• _ACTION ITEM_:
Print the records below from the first line through the line containing "list of DTRA", both included, word for word.

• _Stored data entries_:
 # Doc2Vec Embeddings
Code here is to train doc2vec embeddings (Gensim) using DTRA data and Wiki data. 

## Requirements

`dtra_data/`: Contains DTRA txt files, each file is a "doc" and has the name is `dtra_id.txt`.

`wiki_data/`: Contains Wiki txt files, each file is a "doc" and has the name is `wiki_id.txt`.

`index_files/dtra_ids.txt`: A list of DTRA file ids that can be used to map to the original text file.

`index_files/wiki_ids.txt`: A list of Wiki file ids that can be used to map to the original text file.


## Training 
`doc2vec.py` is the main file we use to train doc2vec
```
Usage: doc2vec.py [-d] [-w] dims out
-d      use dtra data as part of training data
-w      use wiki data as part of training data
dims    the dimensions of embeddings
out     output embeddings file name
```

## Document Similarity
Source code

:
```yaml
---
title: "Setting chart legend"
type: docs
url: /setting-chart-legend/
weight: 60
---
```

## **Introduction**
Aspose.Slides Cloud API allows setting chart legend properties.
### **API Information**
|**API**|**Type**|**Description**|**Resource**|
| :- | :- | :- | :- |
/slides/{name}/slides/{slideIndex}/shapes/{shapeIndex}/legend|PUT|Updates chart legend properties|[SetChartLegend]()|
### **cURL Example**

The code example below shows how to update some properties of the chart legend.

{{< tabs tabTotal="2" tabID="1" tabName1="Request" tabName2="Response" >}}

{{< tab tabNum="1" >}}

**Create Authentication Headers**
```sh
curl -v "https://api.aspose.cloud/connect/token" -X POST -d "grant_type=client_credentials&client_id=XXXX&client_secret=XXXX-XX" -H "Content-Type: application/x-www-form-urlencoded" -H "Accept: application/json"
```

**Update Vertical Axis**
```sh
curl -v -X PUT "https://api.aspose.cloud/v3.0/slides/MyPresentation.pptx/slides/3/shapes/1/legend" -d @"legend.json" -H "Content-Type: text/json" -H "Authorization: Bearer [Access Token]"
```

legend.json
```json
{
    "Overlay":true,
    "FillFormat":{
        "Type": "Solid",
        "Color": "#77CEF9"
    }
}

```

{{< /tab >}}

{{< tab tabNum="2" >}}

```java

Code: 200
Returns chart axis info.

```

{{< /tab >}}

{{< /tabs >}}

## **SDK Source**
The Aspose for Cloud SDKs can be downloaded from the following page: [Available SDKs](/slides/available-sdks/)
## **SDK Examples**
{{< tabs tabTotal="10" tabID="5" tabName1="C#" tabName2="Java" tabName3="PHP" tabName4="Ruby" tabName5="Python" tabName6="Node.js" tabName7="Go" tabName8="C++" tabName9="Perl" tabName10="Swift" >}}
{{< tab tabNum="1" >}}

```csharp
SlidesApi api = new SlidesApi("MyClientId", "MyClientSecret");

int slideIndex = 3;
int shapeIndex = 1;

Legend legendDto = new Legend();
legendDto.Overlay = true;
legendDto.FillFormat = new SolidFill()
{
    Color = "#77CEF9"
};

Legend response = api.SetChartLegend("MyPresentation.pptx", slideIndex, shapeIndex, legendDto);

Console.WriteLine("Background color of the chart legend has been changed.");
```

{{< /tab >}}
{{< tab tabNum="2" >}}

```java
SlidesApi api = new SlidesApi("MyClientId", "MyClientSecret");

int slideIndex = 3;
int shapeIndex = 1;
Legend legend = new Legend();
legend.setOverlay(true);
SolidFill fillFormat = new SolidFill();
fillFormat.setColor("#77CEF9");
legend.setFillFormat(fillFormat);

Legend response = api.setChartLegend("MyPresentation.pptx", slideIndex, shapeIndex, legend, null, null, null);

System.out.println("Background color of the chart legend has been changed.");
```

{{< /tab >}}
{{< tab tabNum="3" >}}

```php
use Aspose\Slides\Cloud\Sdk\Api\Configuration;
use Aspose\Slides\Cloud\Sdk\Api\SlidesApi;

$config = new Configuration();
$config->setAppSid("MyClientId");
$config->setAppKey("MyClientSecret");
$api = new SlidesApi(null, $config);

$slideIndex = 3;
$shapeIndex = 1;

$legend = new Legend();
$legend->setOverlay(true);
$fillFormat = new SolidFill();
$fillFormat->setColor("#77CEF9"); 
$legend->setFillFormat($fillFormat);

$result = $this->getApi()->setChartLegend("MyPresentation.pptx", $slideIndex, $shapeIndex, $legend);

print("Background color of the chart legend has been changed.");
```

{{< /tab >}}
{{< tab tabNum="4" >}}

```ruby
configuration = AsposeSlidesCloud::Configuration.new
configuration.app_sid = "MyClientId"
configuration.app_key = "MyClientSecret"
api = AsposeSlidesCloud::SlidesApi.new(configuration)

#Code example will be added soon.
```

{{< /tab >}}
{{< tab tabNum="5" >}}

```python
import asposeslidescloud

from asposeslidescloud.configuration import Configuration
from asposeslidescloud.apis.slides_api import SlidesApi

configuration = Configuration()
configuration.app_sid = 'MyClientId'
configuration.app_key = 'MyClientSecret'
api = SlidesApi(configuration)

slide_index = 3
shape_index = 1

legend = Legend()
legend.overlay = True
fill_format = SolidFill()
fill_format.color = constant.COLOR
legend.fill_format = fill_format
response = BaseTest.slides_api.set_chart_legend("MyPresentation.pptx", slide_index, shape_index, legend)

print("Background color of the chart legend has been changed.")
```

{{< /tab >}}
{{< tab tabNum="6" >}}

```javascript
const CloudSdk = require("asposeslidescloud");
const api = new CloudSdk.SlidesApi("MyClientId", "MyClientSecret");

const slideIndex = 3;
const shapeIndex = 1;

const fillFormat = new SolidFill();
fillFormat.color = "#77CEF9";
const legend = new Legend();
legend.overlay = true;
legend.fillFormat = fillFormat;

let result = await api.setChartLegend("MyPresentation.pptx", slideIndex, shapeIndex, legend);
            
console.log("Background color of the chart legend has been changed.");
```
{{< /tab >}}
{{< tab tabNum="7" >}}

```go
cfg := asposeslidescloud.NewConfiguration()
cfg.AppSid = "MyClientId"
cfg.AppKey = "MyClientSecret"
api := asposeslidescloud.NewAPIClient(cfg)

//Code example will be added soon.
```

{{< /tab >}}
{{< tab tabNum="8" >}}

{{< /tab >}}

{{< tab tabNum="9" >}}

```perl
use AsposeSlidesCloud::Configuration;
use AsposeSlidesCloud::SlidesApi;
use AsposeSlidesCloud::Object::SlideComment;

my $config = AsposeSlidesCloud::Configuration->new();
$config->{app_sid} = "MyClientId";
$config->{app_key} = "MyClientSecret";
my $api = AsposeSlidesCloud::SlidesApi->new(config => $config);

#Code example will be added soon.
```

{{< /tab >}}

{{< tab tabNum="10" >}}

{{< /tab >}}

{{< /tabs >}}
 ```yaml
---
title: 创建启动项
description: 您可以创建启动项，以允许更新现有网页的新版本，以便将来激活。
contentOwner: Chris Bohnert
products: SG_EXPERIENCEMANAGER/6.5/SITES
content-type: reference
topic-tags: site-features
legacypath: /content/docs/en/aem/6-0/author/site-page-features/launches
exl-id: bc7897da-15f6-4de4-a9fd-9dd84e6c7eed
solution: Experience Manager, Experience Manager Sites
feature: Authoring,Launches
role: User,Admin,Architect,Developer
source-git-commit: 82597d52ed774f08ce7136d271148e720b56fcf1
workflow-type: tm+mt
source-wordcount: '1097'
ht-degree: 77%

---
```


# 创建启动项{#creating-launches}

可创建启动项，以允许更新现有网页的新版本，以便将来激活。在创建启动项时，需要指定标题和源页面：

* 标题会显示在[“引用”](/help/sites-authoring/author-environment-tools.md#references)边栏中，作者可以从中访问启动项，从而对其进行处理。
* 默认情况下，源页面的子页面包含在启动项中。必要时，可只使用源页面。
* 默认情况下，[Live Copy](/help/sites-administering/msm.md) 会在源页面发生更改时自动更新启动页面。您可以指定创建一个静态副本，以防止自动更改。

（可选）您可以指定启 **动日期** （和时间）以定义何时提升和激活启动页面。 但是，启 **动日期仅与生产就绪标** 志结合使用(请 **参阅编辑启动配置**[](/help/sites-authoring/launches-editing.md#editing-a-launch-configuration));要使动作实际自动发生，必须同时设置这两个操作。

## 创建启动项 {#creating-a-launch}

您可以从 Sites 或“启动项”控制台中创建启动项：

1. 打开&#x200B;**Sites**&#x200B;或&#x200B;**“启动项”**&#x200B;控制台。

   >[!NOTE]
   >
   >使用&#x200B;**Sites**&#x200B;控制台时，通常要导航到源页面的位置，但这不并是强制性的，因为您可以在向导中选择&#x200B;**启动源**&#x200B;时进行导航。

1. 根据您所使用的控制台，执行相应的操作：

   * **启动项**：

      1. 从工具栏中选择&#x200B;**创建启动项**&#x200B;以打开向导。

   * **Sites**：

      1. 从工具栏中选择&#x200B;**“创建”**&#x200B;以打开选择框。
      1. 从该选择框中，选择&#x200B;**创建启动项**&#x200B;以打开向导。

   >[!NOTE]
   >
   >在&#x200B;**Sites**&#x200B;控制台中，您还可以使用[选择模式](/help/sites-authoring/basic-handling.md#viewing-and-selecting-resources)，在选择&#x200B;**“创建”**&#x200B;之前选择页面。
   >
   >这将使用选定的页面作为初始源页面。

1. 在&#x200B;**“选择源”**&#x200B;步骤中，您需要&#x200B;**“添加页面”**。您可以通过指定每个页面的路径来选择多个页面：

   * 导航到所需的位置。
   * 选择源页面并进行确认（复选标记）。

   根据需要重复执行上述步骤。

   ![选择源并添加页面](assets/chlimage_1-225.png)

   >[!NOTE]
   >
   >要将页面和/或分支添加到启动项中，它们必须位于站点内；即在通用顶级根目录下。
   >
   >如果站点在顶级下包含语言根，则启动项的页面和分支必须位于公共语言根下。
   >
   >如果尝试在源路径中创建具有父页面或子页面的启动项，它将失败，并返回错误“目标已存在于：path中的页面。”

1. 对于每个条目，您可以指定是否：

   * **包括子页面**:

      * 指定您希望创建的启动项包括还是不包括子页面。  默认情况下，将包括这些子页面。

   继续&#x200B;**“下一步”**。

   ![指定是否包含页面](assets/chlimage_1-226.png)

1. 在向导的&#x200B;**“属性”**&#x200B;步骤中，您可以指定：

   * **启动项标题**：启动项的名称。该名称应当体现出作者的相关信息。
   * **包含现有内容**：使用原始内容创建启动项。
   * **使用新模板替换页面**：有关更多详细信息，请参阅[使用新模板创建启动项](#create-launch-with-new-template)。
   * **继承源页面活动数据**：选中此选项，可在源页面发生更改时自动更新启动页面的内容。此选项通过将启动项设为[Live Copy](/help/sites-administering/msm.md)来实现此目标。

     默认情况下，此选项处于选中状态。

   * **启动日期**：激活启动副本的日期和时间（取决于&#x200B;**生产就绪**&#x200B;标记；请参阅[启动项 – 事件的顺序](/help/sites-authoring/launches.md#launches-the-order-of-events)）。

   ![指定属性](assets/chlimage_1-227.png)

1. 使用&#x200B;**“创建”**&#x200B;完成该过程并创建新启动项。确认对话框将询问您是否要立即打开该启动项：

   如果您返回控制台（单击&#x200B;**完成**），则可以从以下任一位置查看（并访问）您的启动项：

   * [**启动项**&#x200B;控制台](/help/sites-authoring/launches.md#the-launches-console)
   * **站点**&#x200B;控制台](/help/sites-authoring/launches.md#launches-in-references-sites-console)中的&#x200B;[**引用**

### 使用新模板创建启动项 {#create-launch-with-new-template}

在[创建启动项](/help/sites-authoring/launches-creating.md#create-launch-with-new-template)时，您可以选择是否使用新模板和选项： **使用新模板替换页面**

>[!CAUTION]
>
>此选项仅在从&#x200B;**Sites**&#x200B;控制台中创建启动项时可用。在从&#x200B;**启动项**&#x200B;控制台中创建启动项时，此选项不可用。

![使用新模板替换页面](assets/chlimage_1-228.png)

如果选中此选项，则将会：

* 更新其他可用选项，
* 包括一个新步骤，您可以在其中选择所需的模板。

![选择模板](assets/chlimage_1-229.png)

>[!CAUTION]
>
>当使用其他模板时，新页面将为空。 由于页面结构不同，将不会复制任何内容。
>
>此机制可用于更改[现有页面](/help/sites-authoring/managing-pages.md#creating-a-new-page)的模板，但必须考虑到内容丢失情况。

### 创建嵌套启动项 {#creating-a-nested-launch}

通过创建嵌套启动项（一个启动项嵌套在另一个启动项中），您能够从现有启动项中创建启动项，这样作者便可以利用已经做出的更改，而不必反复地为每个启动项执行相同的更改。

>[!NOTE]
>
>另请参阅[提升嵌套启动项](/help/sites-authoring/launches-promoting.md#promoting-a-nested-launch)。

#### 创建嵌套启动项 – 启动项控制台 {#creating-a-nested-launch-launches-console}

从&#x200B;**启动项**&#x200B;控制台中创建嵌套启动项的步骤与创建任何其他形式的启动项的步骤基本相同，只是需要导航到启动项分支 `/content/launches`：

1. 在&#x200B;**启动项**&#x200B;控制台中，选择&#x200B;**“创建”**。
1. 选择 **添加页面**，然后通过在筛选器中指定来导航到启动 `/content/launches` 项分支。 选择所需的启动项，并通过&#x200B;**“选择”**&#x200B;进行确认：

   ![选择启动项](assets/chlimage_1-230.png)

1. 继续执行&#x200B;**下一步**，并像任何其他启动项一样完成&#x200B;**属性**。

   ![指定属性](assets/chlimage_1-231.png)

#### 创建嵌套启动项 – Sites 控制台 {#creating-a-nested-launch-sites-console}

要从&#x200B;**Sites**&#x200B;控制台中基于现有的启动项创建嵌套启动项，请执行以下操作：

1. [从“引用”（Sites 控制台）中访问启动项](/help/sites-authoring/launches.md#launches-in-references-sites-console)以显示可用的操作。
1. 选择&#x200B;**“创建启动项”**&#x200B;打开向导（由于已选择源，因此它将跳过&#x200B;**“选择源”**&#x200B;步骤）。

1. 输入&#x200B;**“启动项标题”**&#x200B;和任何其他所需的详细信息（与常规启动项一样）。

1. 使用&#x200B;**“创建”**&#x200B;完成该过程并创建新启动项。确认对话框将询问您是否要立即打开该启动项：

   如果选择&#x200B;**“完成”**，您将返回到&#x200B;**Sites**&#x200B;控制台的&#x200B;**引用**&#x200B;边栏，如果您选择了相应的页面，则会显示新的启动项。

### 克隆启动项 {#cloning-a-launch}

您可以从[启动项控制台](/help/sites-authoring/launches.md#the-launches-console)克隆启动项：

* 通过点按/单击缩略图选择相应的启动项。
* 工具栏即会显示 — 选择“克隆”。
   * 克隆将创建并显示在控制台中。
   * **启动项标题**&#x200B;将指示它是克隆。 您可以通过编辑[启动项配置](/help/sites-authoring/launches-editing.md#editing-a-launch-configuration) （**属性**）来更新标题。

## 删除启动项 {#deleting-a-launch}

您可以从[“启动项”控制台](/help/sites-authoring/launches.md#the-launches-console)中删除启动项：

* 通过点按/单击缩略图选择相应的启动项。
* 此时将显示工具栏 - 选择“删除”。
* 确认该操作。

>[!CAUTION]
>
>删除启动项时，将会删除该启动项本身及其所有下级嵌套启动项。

• _SOLUTION FOR THIS EXERCISE_:
 # Doc2Vec Embeddings
Code here is to train doc2vec embeddings (Gensim) using DTRA data and Wiki data. 

## Requirements

`dtra_data/`: Contains DTRA txt files, each file is a "doc" and has the name is `dtra_id.txt`.

`wiki_data/`: Contains Wiki txt files, each file is a "doc" and has the name is `wiki_id.txt`.

`index_files/dtra_ids.txt`: A list of DTRA file ids that can be used to map to the original text file.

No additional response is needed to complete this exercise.